The purpose for why this is allowed is described in s. 5(7) of the FLA:
Purpose
(7) The purpose of this section is to recognize that child care, household management and financial provision are the joint responsibilities of the spouses and that inherent in the marital relationship there is equal contribution, whether financial or otherwise, by the spouses to the assumption of these responsibilities, entitling each spouse to the equalization of the net family properties, subject only to the equitable considerations set out in subsection (6). R.S.O. 1990, c. F.3, s. 5 (7).
What we can see in the language in s. 5(7) is that an unequal equalization payment is not something to be granted easily. This will really only apply rarely and then only after carefully assessing the specific circumstances of each party to see if an unequal equalization payment would be appropriate.
Unconscionable
So what does unconscionable actually mean here? The court in Serra v Serra evaluated this term and provides us with the following guidance:
[T]he threshold of “unconscionability” under s. 5(6) is exceptionally high (emphasis ours). The jurisprudence is clear that circumstances which are “unfair”, “harsh” or “unjust” alone do not meet the test. To cross the threshold, an equal division of net family properties in the circumstances must “shock the conscience of the court”[1] (emphasis ours).
Further caselaw helps to clarify the point by stating the following:
- “It is the financial result, the result of the usual NFP equalization, that must be unconscionable, after taking into account only the eight enumerated considerations, nothing else”[2]
- “The term “shocking” indicates a situation or circumstances such as to shock the conscience where the party seeking relief has been put in a position so unfair as to cry out for redress.
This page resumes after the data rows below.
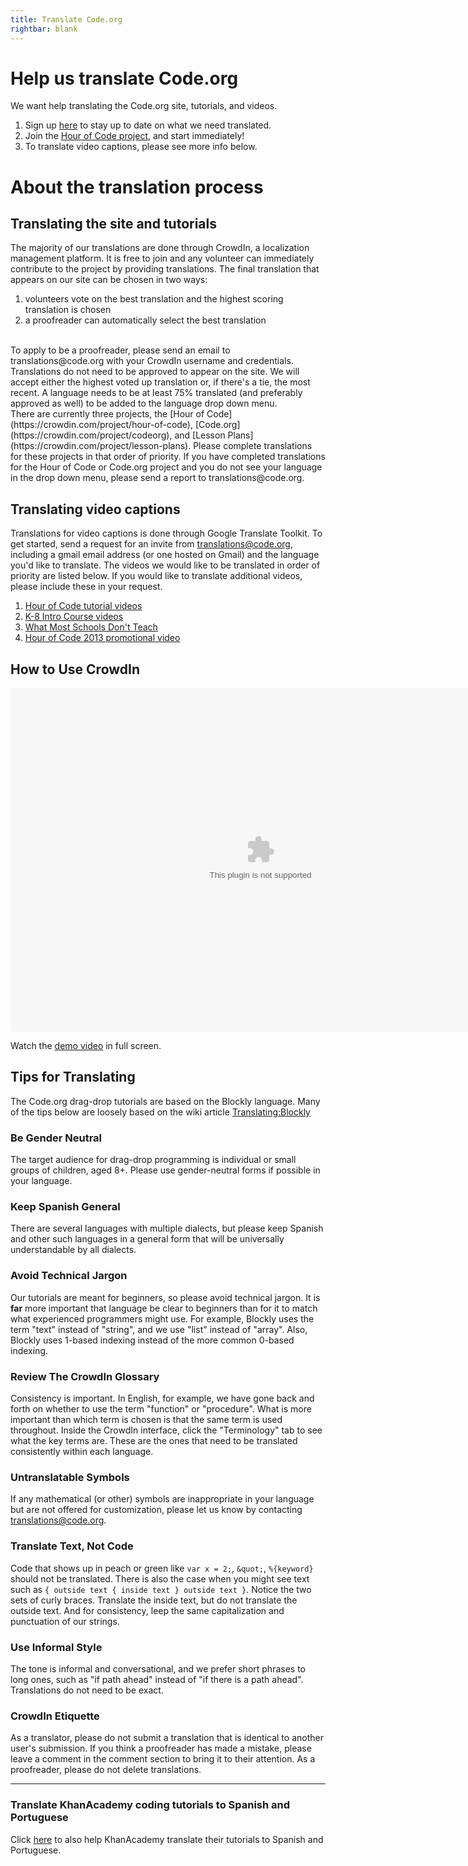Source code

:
 ```yaml
---
title: Translate Code.org
rightbar: blank
---
```


# Help us translate Code.org

We want help translating the Code.org site, tutorials, and videos. 

1. Sign up [here](http://eepurl.com/Im_In) to stay up to date on what we need translated.
2. Join the [Hour of Code project](https://crowdin.com/project/hour-of-code/invite), and start immediately!
3. To translate video captions, please see more info below.

# About the translation process

## Translating the site and tutorials
The majority of our translations are done through CrowdIn, a localization management platform. It is free to join and any volunteer can immediately contribute to the project by providing translations. The final translation that appears on our site can be chosen in two ways: 

1. volunteers vote on the best translation and the highest scoring translation is chosen 
2. a proofreader can automatically select the best translation

<br>
To apply to be a proofreader, please send an email to translations@code.org with your CrowdIn username and credentials. Translations do not need to be approved to appear on the site. We will accept either the highest voted up translation or, if there's a tie, the most recent. A language needs to be at least 75% translated (and preferably approved as well) to be added to the language drop down menu. 

<br>
There are currently three projects, the [Hour of Code](https://crowdin.com/project/hour-of-code), [Code.org](https://crowdin.com/project/codeorg), and [Lesson Plans](https://crowdin.com/project/lesson-plans). Please complete translations for these projects in that order of priority. If you have completed translations for the Hour of Code or Code.org project and you do not see your language in the drop down menu, please send a report to translations@code.org.

## Translating video captions
Translations for video captions is done through Google Translate Toolkit. To get started, send a request for an invite from translations@code.org, including a gmail email address (or one hosted on Gmail) and the language you'd like to translate. The videos we would like to be translated in order of priority are listed below. If you would like to translate additional videos, please include these in your request.

1. [Hour of Code tutorial videos](http://www.youtube.com/playlist?list=PLzdnOPI1iJNemVBckyuo_m97bFF2hbL9J)
2. [K-8 Intro Course videos](http://www.youtube.com/playlist?list=PLzdnOPI1iJNf1Xpah9NDGSFDYYc-uJMR1)
3. [What Most Schools Don't Teach](https://www.youtube.com/watch?v=nKIu9yen5nc)
4. [Hour of Code 2013 promotional video](https://www.youtube.com/watch?v=FC5FbmsH4fw)


## How to Use CrowdIn

<embed src="/files/crowdin.swf" width=800 height=550 />

Watch the [demo video](/files/crowdin.swf) in full screen.


## Tips for Translating
The Code.org drag-drop tutorials are based on the Blockly language. Many of the tips below are loosely based on the wiki article [Translating:Blockly](http://translatewiki.net/wiki/Translating:Blockly)

### Be Gender Neutral
The target audience for drag-drop programming is individual or small groups of children, aged 8+. Please use gender-neutral forms if possible in your language.

### Keep Spanish General
There are several languages with multiple dialects, but please keep Spanish and other such languages in a general form that will be universally understandable by all dialects.

### Avoid Technical Jargon
Our tutorials are meant for beginners, so please avoid technical jargon. It is **far** more important that language be clear to beginners than for it to match what experienced programmers might use. For example, Blockly uses the term "text" instead of "string", and we use "list" instead of "array". Also, Blockly uses 1-based indexing instead of the more common 0-based indexing.

### Review The CrowdIn Glossary
Consistency is important. In English, for example, we have gone back and forth on whether to use the term "function" or "procedure". What is more important than which term is chosen is that the same term is used throughout. Inside the CrowdIn interface, click the "Terminology" tab to see what the key terms are. These are the ones that need to be translated consistently within each language.

### Untranslatable Symbols
If any mathematical (or other) symbols are inappropriate in your language but are not offered for customization, please let us know by contacting translations@code.org.

### Translate Text, Not Code
Code that shows up in peach or green like `var x = 2;`, `&quot;`, `%{keyword}` should not be translated. There is also the case when you might see text such as `{ outside text { inside text } outside text }`. Notice the two sets of curly braces. Translate the inside text, but do not translate the outside text. And for consistency, leep the same capitalization and punctuation of our strings.

### Use Informal Style
The tone is informal and conversational, and we prefer short phrases to long ones, such as "if path ahead" instead of "if there is a path ahead". Translations do not need to be exact.

### CrowdIn Etiquette
As a translator, please do not submit a translation that is identical to another user's submission. If you think a proofreader has made a mistake, please leave a comment in the comment section to bring it to their attention. As a proofreader, please do not delete translations.

---

### Translate KhanAcademy coding tutorials to Spanish and Portuguese
Click [here](http://cs-blog.khanacademy.org/2013/10/ayuda-traducir-nuestro-curriculo-en.html) to also help KhanAcademy translate their tutorials to Spanish and Portuguese.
Accordingly, the word “unconscionable” must mean more than a mere consideration of “fairness” or “reasonableness”[3]
- “The conduct must relate to the accumulation of the net family property in some way. Even if the evidence established that the husband sexually assaulted the wife on the day before they separated, as alleged, the court could not impose a financial punishment on him by varying his share of the net family property, as that conduct was not related in any way to the property that the parties had on the date of separation”[4]
This helps us to understand the extreme level the financial circumstances of a spouse must reach before the unequal equalization payment will be considered by courts. As stated in the third bullet point above, if the conduct of a spouse does not affect the financial situation of a spouse, that alone cannot affect a variation of an equalization payment.
If you are going through a separation right now, or are looking for information regarding separation, contact the professionals at Rabideau Law to see how we may be able to assist you.
This information was provided for information purposes only and is not to be construed as legal advice.
[1] Serra v. Serra, 2009 ONCA 105, 61 R.F.L.(6th) 1, var’g. 2007 CanLII 2809, 36 R.F.L.(6th) 66 (S.C.J.), Blair J.A. stated (at para. 47):
[2] Cosentino v. Cosentino, 2015 ONSC 271 (at para. 46)
[3] Heal v. Heal, 1998 CanLII 14896, 43 R.F.L.(4th) 88 (Ont.Gen.Div.).
[4] N.R.I.H. v. M.G.S.H. sub nom. Hamdy v. Hamdy, 2015 ONSC 3277 (at para. 291).